Extracted data entries
------------------------------------------------------------------------

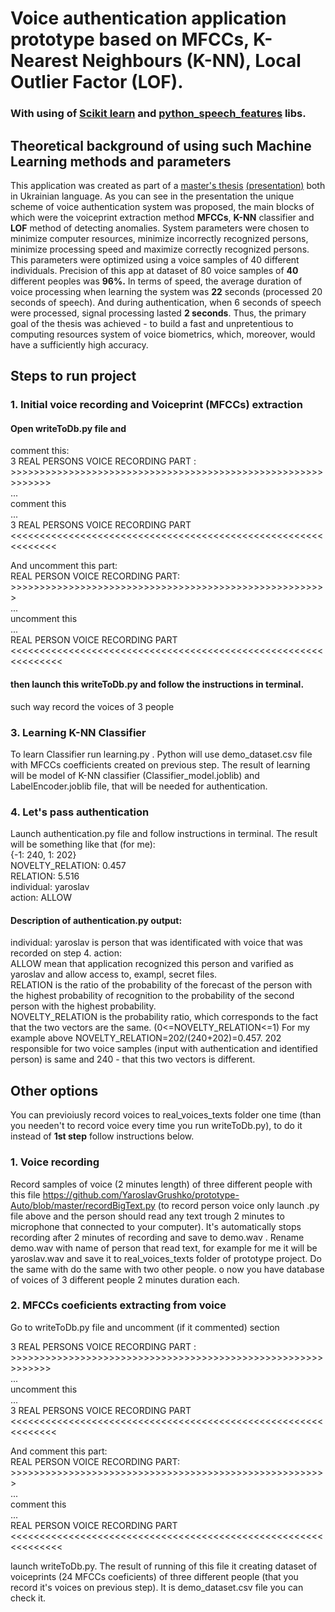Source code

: # Voice authentication application prototype based on MFCCs, K-Nearest Neighbours (K-NN), Local Outlier Factor (LOF). 
### With using of [Scikit learn](https://scikit-learn.org/stable/) and [python_speech_features](https://python-speech-features.readthedocs.io/en/latest/) libs.
## Theoretical background of using such Machine Learning methods and parameters 
This application was created as part of a [master's thesis](https://ela.kpi.ua/handle/123456789/32176) [(presentation)](http://mmsa.kpi.ua/sites/default/files/abstracts/2019_m_sai_grushko_y_uk_presentation.pdf) both in Ukrainian language. As you can see in the presentation the unique scheme of voice authentication system was proposed, the main blocks of which were the voiceprint extraction method **MFCCs**, **K-NN** classifier and **LOF** method of detecting anomalies. System parameters were chosen to minimize computer resources, minimize incorrectly recognized persons, minimize processing speed and maximize correctly recognized persons. This parameters were optimized using a voice samples of 40 different individuals. Precision of this app at dataset of 80 voice samples of **40** different peoples was **96%.** 
In terms of speed, the average duration of voice processing when learning the system was **22** seconds (processed 20 seconds of speech). And during authentication, when 6 seconds of speech were processed, signal processing lasted **2 seconds**.
Thus, the primary goal of the thesis was achieved - to build a fast and unpretentious to computing resources system of voice biometrics, which, moreover, would have a sufficiently high accuracy.
## Steps to run project
### 1. Initial voice recording and Voiceprint (MFCCs) extraction   
#### Open writeToDb.py file and
comment this:  
3 REAL PERSONS VOICE RECORDING PART : >>>>>>>>>>>>>>>>>>>>>>>>>>>>>>>>>>>>>>>>>>>>>>>>>>>>>>>>>>>>>  
...  
comment this  
...  
3 REAL PERSONS VOICE RECORDING PART  <<<<<<<<<<<<<<<<<<<<<<<<<<<<<<<<<<<<<<<<<<<<<<<<<<<<<<<<<<<<<<   
  
And uncomment this part:  
REAL PERSON VOICE RECORDING PART: >>>>>>>>>>>>>>>>>>>>>>>>>>>>>>>>>>>>>>>>>>>>>>>>>>>>>>>  
...  
uncomment this  
...  
REAL PERSON VOICE RECORDING PART <<<<<<<<<<<<<<<<<<<<<<<<<<<<<<<<<<<<<<<<<<<<<<<<<<<<<<<<<<<<<<<   
  
#### then launch this writeToDb.py and follow the instructions in terminal. 
such way record the voices of 3 people  
  
### 3. Learning K-NN Classifier   
To learn Classifier run learning.py . Python will use demo_dataset.csv file with MFCCs coefficients created on previous step. The result of learning will be model of K-NN classifier (Classifier_model.joblib) and LabelEncoder.joblib file, that will be  needed for authentication.  
  
### 4. Let's pass authentication 
Launch authentication.py file and follow instructions in terminal. The result will be something like that (for me):  
{-1: 240, 1: 202}  
NOVELTY_RELATION: 0.457  
RELATION: 5.516  
individual: yaroslav  
action: ALLOW  
#### Description of authentication.py output:
individual: yaroslav is person that was identificated with voice that was recorded on step 4. action:   
ALLOW mean that application recognized this person and varified as yaroslav and allow access to, exampl, secret files.    
RELATION is the ratio of the probability of the forecast of the person with the highest probability of recognition to the probability of the second person with the highest probability.  
NOVELTY_RELATION is the probability ratio, which corresponds to the fact that the two vectors are the same. (0<=NOVELTY_RELATION<=1)  For my example above NOVELTY_RELATION=202/(240+202)=0.457. 202 responsible for two voice samples (input with authentication and identified person) is same and 240 - that this two vectors is different.

## Other options
You can previoiusly record voices to real_voices_texts folder one time (than you needen't to record voice every time you run writeToDb.py), to do it  instead of **1st step** follow instructions below.  
### 1. Voice recording  
Record samples of voice (2 minutes length) of three different people with this file https://github.com/YaroslavGrushko/prototype-Auto/blob/master/recordBigText.py
(to record person voice only launch .py file above and the person should read any text trough 2 minutes to microphone that connected to your computer). It's automatically stops recording after 2 minutes of recording and save to demo.wav . Rename demo.wav with name of person that read text, for example for me it will be yaroslav.wav and save it to real_voices_texts folder of prototype project. Do the same with do the same with two other people. 
o now you have database of voices of 3 different people 2 minutes duration each.  
### 2. MFCCs coeficients extracting from voice  
Go to writeToDb.py file and uncomment (if it commented) section    
  
3 REAL PERSONS VOICE RECORDING PART : >>>>>>>>>>>>>>>>>>>>>>>>>>>>>>>>>>>>>>>>>>>>>>>>>>>>>>>>>>>>>  
...  
uncomment this  
...  
3 REAL PERSONS VOICE RECORDING PART  <<<<<<<<<<<<<<<<<<<<<<<<<<<<<<<<<<<<<<<<<<<<<<<<<<<<<<<<<<<<<<  
  
And comment this part:  
REAL PERSON VOICE RECORDING PART: >>>>>>>>>>>>>>>>>>>>>>>>>>>>>>>>>>>>>>>>>>>>>>>>>>>>>>>  
...  
comment this  
...  
REAL PERSON VOICE RECORDING PART <<<<<<<<<<<<<<<<<<<<<<<<<<<<<<<<<<<<<<<<<<<<<<<<<<<<<<<<<<<<<<<  
  
launch writeToDb.py. The result of running of this file it creating dataset of voiceprints (24 MFCCs coeficients) of three different people (that you record it's voices on previous step). It is demo_dataset.csv file you can check it.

------------------------------------------------------------------------

# Instructions to follow
Write out exactly the final stretch of the records: the line containing "And comment this" and every line after it, through the last, and nothing else.

# Your response
And comment this part:  
REAL PERSON VOICE RECORDING PART: >>>>>>>>>>>>>>>>>>>>>>>>>>>>>>>>>>>>>>>>>>>>>>>>>>>>>>>  
...  
comment this  
...  
REAL PERSON VOICE RECORDING PART <<<<<<<<<<<<<<<<<<<<<<<<<<<<<<<<<<<<<<<<<<<<<<<<<<<<<<<<<<<<<<<  
  
launch writeToDb.py. The result of running of this file it creating dataset of voiceprints (24 MFCCs coeficients) of three different people (that you record it's voices on previous step). It is demo_dataset.csv file you can check it.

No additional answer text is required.